The (Other) October Crisis

A new book revisits one of Canada’s most traumatic and telling moments

Model Behaviour

A Haida village as seen in a windy city

Liberal Interpretations

Making sense of Justin Trudeau and his party

Back to Back to the Land

A young novelist cleverly reimagines the draft dodger era

Joyce Kline

Once We Had a Country

Robert McGill

Knopf Canada

394 pages, softcover

ISBN: 9780307361202

Spoiler alert: Robert McGill’s beautifully crafted second novel is a shape shifter. One minute it is a universal coming-of-age story full of astute character observations and sly social comment; the next, a mystery novel teeter-tottering between rural Ontario and war-torn Laos. Defying easy categorization, Once We Had a Country somehow manages to turn the struggles of a commune of well-intentioned but woefully inexperienced American draft dodgers into a novel that defines what it means to be Canadian in the most Canadian way possible—by observing Americans.

If you were, or were raised by, or even were neighbour to, an American “back-to-the-lander” anywhere in rural 1970s Canada, you will get a kick out of this book. It is all there: the youthful idealism, juvenile rebellion and near–catastrophic naiveté of the hippie era. Luckily, McGill never stoops to beads and bell-bottoms cliché. As a result, his unflinching insights into the Canadian immigrant experience, American imperialism, television’s soporific mind bath and the nature of martyrdom brilliantly illuminate a crucial turning point in our history.

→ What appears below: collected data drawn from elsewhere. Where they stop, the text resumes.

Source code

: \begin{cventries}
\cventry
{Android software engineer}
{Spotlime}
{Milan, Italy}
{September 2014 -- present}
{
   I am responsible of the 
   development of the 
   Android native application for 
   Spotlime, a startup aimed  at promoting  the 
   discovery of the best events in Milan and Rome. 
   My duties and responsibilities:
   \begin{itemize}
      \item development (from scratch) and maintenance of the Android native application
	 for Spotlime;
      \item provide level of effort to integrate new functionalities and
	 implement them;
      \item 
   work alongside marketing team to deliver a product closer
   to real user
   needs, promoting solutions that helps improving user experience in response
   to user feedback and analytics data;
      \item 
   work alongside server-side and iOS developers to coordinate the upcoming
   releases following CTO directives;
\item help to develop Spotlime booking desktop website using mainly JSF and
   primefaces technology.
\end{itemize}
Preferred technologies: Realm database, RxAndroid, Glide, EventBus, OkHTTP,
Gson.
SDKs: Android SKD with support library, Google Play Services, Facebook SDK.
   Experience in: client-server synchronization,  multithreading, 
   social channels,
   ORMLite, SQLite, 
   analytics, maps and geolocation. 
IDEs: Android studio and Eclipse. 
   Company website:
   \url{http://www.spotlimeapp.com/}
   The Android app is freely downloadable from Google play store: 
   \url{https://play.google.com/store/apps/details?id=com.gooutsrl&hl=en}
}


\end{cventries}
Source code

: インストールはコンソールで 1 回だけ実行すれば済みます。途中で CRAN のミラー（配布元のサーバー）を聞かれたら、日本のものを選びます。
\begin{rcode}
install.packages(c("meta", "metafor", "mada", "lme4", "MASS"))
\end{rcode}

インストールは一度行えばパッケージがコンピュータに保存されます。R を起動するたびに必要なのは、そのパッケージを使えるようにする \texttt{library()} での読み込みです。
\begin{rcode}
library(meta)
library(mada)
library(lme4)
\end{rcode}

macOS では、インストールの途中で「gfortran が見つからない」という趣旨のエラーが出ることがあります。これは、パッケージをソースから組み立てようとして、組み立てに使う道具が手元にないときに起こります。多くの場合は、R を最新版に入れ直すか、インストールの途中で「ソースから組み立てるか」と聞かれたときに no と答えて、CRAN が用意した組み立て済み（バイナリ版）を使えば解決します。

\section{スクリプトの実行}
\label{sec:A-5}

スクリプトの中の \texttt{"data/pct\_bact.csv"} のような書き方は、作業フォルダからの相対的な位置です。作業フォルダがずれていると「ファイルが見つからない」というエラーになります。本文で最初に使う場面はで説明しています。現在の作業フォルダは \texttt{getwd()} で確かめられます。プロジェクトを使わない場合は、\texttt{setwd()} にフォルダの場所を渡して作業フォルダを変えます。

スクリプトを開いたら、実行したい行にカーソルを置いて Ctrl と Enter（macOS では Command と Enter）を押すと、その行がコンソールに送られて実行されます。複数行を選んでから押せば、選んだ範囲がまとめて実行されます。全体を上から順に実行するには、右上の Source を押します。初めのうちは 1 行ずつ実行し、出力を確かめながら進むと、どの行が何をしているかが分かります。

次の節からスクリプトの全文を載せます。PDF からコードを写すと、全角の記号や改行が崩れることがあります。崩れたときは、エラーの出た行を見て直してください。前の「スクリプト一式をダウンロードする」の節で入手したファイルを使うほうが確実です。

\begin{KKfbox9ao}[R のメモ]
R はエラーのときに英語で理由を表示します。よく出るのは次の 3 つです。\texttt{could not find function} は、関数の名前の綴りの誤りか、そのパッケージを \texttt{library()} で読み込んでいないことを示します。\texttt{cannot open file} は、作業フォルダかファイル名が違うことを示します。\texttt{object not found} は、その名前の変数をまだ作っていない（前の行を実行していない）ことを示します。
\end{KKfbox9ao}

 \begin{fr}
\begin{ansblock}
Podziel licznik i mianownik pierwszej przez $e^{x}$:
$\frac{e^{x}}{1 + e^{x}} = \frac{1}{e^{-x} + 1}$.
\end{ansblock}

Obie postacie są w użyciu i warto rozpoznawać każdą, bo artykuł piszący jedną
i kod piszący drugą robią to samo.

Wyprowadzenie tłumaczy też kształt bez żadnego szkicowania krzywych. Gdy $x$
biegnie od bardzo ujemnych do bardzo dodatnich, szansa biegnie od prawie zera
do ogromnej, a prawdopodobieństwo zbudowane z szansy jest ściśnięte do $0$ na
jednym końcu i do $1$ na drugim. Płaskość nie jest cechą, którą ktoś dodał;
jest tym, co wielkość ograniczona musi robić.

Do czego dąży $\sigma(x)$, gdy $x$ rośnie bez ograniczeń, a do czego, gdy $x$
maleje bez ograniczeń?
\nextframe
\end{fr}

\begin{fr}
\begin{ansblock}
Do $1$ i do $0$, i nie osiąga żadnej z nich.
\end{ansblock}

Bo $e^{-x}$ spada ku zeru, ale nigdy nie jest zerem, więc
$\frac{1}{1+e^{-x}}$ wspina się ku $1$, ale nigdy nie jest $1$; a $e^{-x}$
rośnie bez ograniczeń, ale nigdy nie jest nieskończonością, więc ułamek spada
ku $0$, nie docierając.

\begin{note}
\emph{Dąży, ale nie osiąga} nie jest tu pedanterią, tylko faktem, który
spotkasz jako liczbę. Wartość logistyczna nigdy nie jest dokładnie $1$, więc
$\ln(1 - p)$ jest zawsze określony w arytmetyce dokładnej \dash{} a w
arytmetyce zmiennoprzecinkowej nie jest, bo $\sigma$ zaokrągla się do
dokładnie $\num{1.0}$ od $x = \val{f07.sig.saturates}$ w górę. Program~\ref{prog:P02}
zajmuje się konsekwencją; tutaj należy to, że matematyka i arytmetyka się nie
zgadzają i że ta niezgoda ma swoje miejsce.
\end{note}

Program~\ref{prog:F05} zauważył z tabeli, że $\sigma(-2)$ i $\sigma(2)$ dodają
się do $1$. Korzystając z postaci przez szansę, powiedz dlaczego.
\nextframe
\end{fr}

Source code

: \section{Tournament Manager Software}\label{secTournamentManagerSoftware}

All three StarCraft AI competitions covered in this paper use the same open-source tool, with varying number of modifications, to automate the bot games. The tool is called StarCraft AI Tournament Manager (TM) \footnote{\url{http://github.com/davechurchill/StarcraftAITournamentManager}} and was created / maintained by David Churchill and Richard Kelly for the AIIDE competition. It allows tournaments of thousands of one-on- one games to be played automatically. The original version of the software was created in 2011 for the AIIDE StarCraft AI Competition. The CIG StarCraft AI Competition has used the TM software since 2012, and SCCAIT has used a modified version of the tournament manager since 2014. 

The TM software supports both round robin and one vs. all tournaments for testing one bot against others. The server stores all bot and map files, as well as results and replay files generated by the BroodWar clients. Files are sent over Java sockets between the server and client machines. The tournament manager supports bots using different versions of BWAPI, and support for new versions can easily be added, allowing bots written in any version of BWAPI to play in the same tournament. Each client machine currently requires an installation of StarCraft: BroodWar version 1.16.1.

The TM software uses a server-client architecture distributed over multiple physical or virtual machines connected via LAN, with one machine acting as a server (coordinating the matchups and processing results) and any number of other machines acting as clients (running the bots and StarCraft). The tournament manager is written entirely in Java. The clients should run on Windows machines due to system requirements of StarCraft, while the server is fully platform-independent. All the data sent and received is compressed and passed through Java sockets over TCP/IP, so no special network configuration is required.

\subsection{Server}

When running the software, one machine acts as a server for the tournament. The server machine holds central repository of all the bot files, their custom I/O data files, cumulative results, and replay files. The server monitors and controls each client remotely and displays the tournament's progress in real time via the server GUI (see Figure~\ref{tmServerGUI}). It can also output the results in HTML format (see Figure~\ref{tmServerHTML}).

The novel revolves around 24-year-old Maggie, a self-effacing, failed grade school teacher crossing the border into Canada with her first real lover, upper-crust nice boy Fletcher Morgan. Their relationship is new and neither has any farming experience, but the two have ambitious plans to convert a failing Ontario cherry orchard into a profitable farm. Fortunately, the property is owned by Morgan Sugar Company, Fletcher’s father’s corporation. Since Fletcher has dropped out of law school and daddy doesn’t want to see him drafted, Morgan Sugar will foot the bill for Fletcher and Maggie to turn the farm around. In keeping with the spirit of the times, the couple expects to do this communally with the help of Fletcher’s variously dysfunctional friends.

Not surprisingly, Fletcher eventually runs into the universal conundrum of communes: who is the boss in a “collective” owned by one person? McGill deftly follows the shift from Maggie’s initial idealism (“the idea of this place … is that we should all become good friends”) to poor Fletcher’s infuriated response to a list of petty grievances from his slacker fellow communards: “They can’t write me a complaints letter—it’s a fucking commune!”

Author Robert McGill was not born until 1976, so he must have psychically channelled his convincing cast of flawed but sympathetic characters. From rural white trash next-door neighbours to messed-up Vietnam vets, the portrait he paints is bang on. Fuelled as much by youthful rebellion as antiwar sentiment, “turn on, tune in, drop out” was the mantra of the times. (Who had heard of a mantra before that?) Flower children saw themselves as springing full-grown from Zeus’s forehead. They would start their world anew, untainted, and would never, ever repeat the mistakes of their parents’ generation. It is that childlike streak of “you can’t make me” that gives Maggie the courage to refuse to join her smothering father’s ill-conceived missionary work in Laos and instead strike out on her own mission to carve a life for herself in Canada.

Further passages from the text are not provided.